:: EXERCISE INPUTS
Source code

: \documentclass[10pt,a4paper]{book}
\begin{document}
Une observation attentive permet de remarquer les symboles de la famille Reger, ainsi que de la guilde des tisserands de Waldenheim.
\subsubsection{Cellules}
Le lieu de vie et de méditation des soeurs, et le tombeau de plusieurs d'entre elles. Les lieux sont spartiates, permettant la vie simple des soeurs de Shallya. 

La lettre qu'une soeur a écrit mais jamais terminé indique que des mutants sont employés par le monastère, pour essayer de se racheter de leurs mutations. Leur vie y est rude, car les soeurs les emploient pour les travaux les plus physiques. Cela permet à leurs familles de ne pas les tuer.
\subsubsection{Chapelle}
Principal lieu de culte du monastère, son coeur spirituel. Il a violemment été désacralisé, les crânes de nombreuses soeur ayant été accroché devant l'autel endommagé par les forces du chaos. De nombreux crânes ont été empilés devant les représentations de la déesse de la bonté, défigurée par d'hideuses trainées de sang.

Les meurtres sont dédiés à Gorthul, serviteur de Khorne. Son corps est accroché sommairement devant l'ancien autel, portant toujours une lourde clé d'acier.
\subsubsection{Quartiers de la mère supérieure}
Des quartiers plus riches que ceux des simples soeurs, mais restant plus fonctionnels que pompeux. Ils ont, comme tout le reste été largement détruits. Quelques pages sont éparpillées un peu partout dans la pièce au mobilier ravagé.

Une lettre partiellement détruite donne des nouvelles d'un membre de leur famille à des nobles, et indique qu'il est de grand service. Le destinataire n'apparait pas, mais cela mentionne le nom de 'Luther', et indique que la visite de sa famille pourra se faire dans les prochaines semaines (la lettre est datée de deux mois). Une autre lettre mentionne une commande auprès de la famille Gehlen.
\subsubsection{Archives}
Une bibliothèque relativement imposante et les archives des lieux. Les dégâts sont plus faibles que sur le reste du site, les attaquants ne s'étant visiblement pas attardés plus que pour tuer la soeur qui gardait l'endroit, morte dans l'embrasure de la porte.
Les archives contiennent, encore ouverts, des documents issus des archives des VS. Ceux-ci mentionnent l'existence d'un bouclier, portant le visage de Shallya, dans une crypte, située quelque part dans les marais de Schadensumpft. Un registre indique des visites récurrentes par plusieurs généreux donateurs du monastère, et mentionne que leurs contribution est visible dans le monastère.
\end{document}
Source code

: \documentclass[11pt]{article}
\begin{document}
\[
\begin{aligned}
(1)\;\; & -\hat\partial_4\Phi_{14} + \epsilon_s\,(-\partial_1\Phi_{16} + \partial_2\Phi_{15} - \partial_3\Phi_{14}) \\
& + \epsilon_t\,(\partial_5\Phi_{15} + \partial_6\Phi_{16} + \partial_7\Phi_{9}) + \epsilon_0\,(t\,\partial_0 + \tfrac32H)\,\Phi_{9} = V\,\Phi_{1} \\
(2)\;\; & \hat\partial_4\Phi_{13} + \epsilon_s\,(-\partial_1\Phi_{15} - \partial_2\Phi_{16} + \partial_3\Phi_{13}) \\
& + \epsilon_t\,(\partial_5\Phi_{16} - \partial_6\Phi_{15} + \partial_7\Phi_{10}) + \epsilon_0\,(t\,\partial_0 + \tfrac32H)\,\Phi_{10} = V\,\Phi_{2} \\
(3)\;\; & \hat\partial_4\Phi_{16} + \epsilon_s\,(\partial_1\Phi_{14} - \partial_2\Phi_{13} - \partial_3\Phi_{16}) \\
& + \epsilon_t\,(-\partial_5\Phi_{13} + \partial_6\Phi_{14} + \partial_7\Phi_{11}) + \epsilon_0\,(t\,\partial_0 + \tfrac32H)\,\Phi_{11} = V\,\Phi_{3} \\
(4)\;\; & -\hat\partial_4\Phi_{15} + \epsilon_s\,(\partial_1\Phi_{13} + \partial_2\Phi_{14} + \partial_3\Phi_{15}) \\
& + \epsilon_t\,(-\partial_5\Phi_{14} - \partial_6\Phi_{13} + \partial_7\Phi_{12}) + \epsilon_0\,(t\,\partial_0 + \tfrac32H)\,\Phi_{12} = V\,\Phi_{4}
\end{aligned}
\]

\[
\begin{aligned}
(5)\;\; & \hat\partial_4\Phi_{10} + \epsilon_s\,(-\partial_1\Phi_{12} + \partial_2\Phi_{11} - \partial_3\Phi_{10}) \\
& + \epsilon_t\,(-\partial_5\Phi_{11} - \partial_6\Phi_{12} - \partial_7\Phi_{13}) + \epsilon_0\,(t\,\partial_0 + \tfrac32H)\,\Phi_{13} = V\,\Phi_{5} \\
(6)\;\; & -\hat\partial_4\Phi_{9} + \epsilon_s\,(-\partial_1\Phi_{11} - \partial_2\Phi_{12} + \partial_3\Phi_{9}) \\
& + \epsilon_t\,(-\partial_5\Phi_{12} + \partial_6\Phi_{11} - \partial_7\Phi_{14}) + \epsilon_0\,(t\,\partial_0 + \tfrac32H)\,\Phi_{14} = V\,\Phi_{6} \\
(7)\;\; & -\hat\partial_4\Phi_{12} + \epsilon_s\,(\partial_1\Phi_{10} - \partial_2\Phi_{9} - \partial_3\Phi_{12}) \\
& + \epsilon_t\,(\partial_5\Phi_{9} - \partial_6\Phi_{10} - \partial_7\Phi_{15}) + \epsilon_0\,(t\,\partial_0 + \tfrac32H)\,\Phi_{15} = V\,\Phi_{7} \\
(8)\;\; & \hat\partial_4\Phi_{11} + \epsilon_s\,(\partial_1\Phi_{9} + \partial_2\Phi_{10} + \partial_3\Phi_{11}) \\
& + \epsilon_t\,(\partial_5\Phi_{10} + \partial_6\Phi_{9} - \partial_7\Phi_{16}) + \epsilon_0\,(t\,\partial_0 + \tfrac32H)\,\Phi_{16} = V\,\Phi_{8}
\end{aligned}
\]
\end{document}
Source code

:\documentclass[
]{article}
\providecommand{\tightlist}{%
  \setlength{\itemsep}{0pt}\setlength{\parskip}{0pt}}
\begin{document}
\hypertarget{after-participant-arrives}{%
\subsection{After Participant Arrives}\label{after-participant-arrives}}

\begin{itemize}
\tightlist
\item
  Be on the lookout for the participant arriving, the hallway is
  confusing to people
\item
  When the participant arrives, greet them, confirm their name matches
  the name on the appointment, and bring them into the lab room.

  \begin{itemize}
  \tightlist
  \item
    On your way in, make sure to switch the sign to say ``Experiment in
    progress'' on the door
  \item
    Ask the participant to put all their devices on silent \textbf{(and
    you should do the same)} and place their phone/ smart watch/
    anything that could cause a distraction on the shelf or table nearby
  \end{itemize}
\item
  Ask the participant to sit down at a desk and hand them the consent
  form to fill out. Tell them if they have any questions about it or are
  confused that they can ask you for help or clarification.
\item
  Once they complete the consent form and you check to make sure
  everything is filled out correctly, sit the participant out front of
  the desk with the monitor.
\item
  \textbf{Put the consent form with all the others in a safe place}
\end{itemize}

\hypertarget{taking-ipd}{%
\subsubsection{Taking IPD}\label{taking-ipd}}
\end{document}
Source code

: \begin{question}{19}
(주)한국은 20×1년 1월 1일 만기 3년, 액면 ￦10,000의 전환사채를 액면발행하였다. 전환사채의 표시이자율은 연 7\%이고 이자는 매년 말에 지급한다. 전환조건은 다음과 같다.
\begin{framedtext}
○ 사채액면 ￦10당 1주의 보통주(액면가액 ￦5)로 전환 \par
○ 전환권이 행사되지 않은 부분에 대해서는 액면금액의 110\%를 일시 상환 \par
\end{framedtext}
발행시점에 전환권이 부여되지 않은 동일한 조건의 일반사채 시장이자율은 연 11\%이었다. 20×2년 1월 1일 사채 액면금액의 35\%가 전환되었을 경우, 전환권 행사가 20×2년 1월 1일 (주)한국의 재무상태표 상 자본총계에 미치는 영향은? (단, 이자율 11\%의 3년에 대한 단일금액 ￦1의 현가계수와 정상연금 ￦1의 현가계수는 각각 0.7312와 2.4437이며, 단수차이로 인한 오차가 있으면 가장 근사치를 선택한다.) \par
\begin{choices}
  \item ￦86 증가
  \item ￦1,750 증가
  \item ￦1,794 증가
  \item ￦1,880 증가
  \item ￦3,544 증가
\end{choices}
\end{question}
::::
## [WORK REQUIRED]
Starting with the line that holds "confusing to people" and ending with the line that holds "On your way", retype every line in the data above exactly, and nothing else.

## [FINISHED TASK]
  confusing to people
\item
  When the participant arrives, greet them, confirm their name matches
  the name on the appointment, and bring them into the lab room.

  \begin{itemize}
  \tightlist
  \item
    On your way in, make sure to switch the sign to say ``Experiment in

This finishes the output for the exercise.